CASA volunteers help keep children safe

Peggy LarsenWhat makes a good Court Appointed Special Advocate (CASA) volunteer, according to Peggy Larson, is someone who has a commitment to helping children.

“They get the reward of knowing they’ve made a difference in a child’s life,” Larson said.

Larson, a CASA Supervisor at the Maleng Regional Justice Center who works with CASA volunteers, has been at King County for 25 years.

“It’s a great job. I love working with our volunteers. They’re such interesting people and they do so much on behalf of the kids,” Larson said.

CASA volunteers play an essential role in the King County justice system.

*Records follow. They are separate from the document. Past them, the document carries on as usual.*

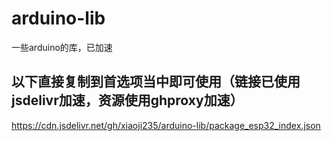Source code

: # arduino-lib
一些arduino的库，已加速

## 以下直接复制到首选项当中即可使用（链接已使用jsdelivr加速，资源使用ghproxy加速）
https://cdn.jsdelivr.net/gh/xiaoji235/arduino-lib/package_esp32_index.json
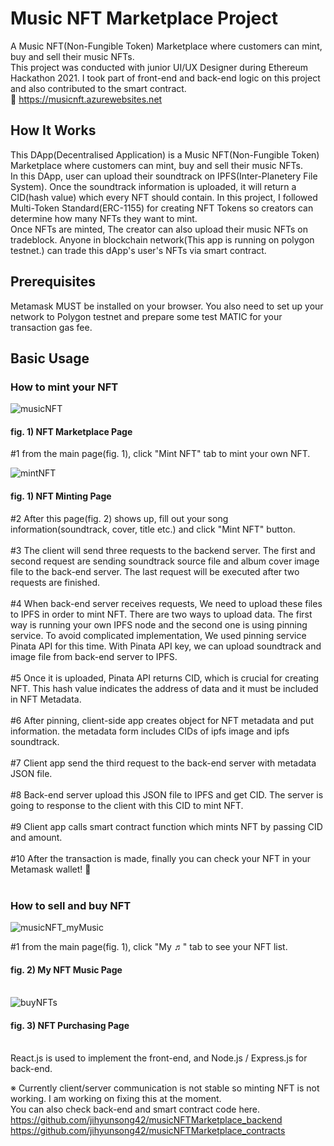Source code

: # Music NFT Marketplace Project
A Music NFT(Non-Fungible Token) Marketplace where customers can mint, buy and sell their music NFTs.<br>This project was conducted with junior UI/UX Designer during Ethereum Hackathon 2021. I took part of front-end and back-end logic on this project and also contributed to the smart contract.<br>
🔗 https://musicnft.azurewebsites.net<br>

## How It Works

This DApp(Decentralised Application) is a Music NFT(Non-Fungible Token) Marketplace where customers can mint, buy and sell their music NFTs.<br>In this DApp, user can upload their soundtrack on IPFS(Inter-Planetery File System). Once the soundtrack information is uploaded, it will return a CID(hash value) which every NFT should contain. In this project, I followed Multi-Token Standard(ERC-1155) for creating NFT Tokens so creators can determine how many NFTs they want to mint.<br>Once NFTs are minted, The creator can also upload their music NFTs on tradeblock. Anyone in blockchain network(This app is running on polygon testnet.) can trade this dApp's user's NFTs via smart contract.



## Prerequisites
Metamask MUST be installed on your browser. You also need to set up your network to Polygon testnet and prepare some test MATIC for your transaction gas fee.

## Basic Usage
### How to mint your NFT
![musicNFT](https://user-images.githubusercontent.com/43053791/156318632-ddc3b1c3-956d-4d44-90a0-6d48d0873ae5.PNG)
#### fig. 1) NFT Marketplace Page<br>
#1 from the main page(fig. 1), click "Mint NFT" tab to mint your own NFT.<br>

![mintNFT](https://user-images.githubusercontent.com/43053791/156320508-29dabcd1-42ea-494e-a1c4-c6de25649fbc.PNG)

#### fig. 1) NFT Minting Page<br>
#2 After this page(fig. 2) shows up, fill out your song information(soundtrack, cover, title etc.) and click "Mint NFT" button.<br><br>
#3 The client will send three requests to the backend server. The first and second request are sending soundtrack source file and album cover image file to the back-end server. The last request will be executed after two requests are finished.<br><br>
#4 When back-end server receives requests, We need to upload these files to IPFS in order to mint NFT. There are two ways to upload data. The first way is running your own IPFS node and the second one is using pinning service. To avoid complicated implementation, We used pinning service Pinata API for this time. With Pinata API key, we can upload soundtrack and image file from back-end server to IPFS.<br><br>
#5 Once it is uploaded, Pinata API returns CID, which is crucial for creating NFT. This hash value indicates the address of data and it must be included in NFT Metadata.<br><br>
#6 After pinning, client-side app creates object for NFT metadata and put information. the metadata form includes CIDs of ipfs image and ipfs soundtrack.<br><br>
#7 Client app send the third request to the back-end server with metadata JSON file.<br><br>
#8 Back-end server upload this JSON file to IPFS and get CID. The server is going to response to the client with this CID to mint NFT.<br><br>
#9 Client app calls smart contract function which mints NFT by passing CID and amount.<br><br>
#10 After the transaction is made, finally you can check your NFT in your Metamask wallet! 🎉<br><br>

### How to sell and buy NFT

![musicNFT_myMusic](https://user-images.githubusercontent.com/43053791/156320633-532c5431-18ee-4aee-ac3b-8bf2a874f680.PNG)

#1 from the main page(fig. 1), click "My ♬" tab to see your NFT list.<br>

#### fig. 2) My NFT Music Page<br><br>

![buyNFTs](https://user-images.githubusercontent.com/43053791/156320143-fd61ba45-8aa9-4990-a9ed-0d13ca419bed.PNG)



#### fig. 3) NFT Purchasing Page<br><br>

React.js is used to implement the front-end, and Node.js / Express.js for back-end.<br>



※ Currently client/server communication is not stable so minting NFT is not working. I am working on fixing this at the moment.<br>
You can also check back-end and smart contract code here.<br>
https://github.com/jihyunsong42/musicNFTMarketplace_backend<br>
https://github.com/jihyunsong42/musicNFTMarketplace_contracts
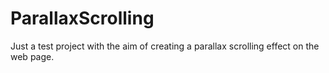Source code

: # ParallaxScrolling
Just a test project with the aim of creating a parallax scrolling effect on the web page.
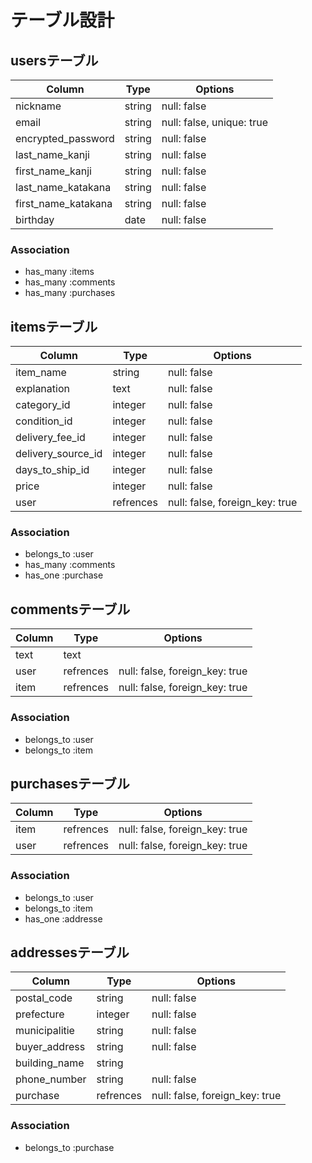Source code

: # テーブル設計

## usersテーブル
| Column              | Type    | Options                   |
| ------------------- | ------- | ------------------------- |
| nickname            | string  | null: false               |
| email               | string  | null: false, unique: true |
| encrypted_password  | string  | null: false               |
| last_name_kanji     | string  | null: false               |
| first_name_kanji    | string  | null: false               |
| last_name_katakana  | string  | null: false               |
| first_name_katakana | string  | null: false               |
| birthday            | date    | null: false               |

### Association

- has_many  :items
- has_many  :comments
- has_many  :purchases

## itemsテーブル
| Column             | Type          | Options                        |
| ------------------ | ------------- | ------------------------------ |
| item_name          | string        | null: false                    |
| explanation        | text          | null: false                    |
| category_id        | integer       | null: false                    |
| condition_id       | integer       | null: false                    |
| delivery_fee_id    | integer       | null: false                    |
| delivery_source_id | integer       | null: false                    |
| days_to_ship_id    | integer       | null: false                    |
| price              | integer       | null: false                    |
| user               | refrences     | null: false, foreign_key: true |

### Association

- belongs_to  :user
- has_many    :comments
- has_one     :purchase

## commentsテーブル
| Column      | Type      | Options                        |
| ----------- | --------- | ------------------------------ |
| text        | text      |                                |
| user        | refrences | null: false, foreign_key: true |
| item        | refrences | null: false, foreign_key: true |

### Association

- belongs_to  :user
- belongs_to  :item

## purchasesテーブル
| Column         | Type      | Options                        |
| -------------- | --------- | ------------------------------ |
| item           | refrences | null: false, foreign_key: true |
| user           | refrences | null: false, foreign_key: true |

### Association

- belongs_to  :user
- belongs_to  :item
- has_one     :addresse

## addressesテーブル
| Column          | Type          | Options                        |
| --------------- | ------------- | ------------------------------ |
| postal_code     | string        | null: false                    |
| prefecture      | integer       | null: false                    |
| municipalitie   | string        | null: false                    |
| buyer_address   | string        | null: false                    |
| building_name   | string        |                                |
| phone_number    | string        | null: false                    |
| purchase        | refrences     | null: false, foreign_key: true |

### Association

- belongs_to  :purchase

CASA volunteers serve as advocates on dependency cases for children under the age of 12. The court appoints a CASA to serve in the interest of the child when a state social worker files a report of abuse. A CASA will read a child’s case, conduct an investigation separate from social workers and other legal parties, facilitate meetings with families and monitor a child’s living situation.

“They work with all the other people in court. They work with attorneys and assist attorney generals for the state, social workers, they’ll talk to teachers— whoever is involved in that child’s life,” Larson said.

Jana Buss, an Administrative Assistant at King County’s South Treatment Plant, has been CASA volunteer for 10 years.

“I wanted to see volunteer work from a different perspective,” Buss said.

Since Buss works full time, she tries to not take more than one case a month. Larson said CASA is flexible with a volunteer’s schedule.

“Generally it takes about 10-20 hours a month initially. It’s flexible. Some volunteers take multiple cases, and those folks usually have a pretty flexible schedule,” Larson said.

About 350 people volunteer as CASA’s in King County, but Larson said they need more.

“We definitely need more African American CASAS. Twenty-four percent of the children we serve are African American, but only nine percent of our volunteers are African American. So we really would like to increase that,” Larson said.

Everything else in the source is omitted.